AIM OF THE TASK:
Pull each line containing "only" out of the listing below.
[SOURCE DATA Boundary: Start]
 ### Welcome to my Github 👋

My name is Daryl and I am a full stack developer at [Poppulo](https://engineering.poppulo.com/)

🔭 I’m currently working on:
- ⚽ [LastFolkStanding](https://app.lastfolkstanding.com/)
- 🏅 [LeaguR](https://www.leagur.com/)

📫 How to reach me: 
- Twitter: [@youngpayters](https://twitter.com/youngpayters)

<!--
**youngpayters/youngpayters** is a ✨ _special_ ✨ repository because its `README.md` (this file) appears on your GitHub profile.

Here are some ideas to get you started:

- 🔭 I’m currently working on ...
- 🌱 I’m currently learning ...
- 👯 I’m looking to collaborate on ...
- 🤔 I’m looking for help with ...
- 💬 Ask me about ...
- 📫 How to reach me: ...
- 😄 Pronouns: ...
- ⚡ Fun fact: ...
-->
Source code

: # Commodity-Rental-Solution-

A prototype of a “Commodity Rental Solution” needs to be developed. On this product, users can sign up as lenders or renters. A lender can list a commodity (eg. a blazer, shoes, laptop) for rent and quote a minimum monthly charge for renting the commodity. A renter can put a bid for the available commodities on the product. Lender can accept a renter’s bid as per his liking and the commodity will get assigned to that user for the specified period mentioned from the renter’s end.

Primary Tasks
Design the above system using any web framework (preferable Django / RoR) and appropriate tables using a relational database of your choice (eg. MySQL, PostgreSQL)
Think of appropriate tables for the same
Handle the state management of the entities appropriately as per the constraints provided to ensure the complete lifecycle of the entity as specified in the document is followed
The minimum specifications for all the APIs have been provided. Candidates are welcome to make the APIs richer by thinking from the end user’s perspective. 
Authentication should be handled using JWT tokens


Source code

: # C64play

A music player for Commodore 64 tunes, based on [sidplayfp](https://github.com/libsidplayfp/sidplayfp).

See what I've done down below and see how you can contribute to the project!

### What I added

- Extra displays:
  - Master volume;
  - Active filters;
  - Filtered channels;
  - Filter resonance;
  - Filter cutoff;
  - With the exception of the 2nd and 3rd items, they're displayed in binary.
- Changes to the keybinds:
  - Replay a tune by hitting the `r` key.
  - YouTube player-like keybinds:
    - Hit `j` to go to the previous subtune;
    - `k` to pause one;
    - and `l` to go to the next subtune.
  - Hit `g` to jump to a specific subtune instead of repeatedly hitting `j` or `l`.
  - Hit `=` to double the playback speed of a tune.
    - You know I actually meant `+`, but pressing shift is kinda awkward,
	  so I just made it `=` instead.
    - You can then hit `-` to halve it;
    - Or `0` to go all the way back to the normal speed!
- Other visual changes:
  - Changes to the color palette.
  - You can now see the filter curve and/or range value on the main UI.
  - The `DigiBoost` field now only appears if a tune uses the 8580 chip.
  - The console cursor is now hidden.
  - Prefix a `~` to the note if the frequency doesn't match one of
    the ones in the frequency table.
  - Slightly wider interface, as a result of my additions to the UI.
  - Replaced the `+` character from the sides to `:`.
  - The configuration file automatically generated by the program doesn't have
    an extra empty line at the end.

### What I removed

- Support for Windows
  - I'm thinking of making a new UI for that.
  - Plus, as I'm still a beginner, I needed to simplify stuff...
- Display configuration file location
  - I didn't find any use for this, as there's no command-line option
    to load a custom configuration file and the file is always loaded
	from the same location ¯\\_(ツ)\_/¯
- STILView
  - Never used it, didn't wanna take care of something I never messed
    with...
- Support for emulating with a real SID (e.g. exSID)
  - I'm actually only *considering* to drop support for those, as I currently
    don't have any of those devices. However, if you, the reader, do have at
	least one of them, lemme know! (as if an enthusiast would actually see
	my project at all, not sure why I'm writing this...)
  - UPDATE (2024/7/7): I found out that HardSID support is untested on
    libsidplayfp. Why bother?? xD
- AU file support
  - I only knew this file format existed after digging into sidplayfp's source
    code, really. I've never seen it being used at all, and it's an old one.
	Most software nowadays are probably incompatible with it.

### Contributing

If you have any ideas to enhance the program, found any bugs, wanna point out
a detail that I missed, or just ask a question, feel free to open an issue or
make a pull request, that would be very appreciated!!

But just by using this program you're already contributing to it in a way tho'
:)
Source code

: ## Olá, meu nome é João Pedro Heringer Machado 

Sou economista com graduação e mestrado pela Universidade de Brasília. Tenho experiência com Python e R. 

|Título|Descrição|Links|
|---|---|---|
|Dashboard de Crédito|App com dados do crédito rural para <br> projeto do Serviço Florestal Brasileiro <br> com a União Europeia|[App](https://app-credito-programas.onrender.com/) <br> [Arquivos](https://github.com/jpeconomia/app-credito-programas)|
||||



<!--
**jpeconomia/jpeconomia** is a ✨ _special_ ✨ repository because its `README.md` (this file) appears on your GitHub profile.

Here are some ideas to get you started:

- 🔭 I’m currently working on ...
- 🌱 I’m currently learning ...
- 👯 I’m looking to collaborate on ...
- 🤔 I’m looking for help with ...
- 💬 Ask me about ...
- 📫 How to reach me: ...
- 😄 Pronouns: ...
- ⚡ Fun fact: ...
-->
[SOURCE DATA Boundary: End]
RESPONSE:
  - The `DigiBoost` field now only appears if a tune uses the 8580 chip.
  - I'm actually only *considering* to drop support for those, as I currently
  - I only knew this file format existed after digging into sidplayfp's source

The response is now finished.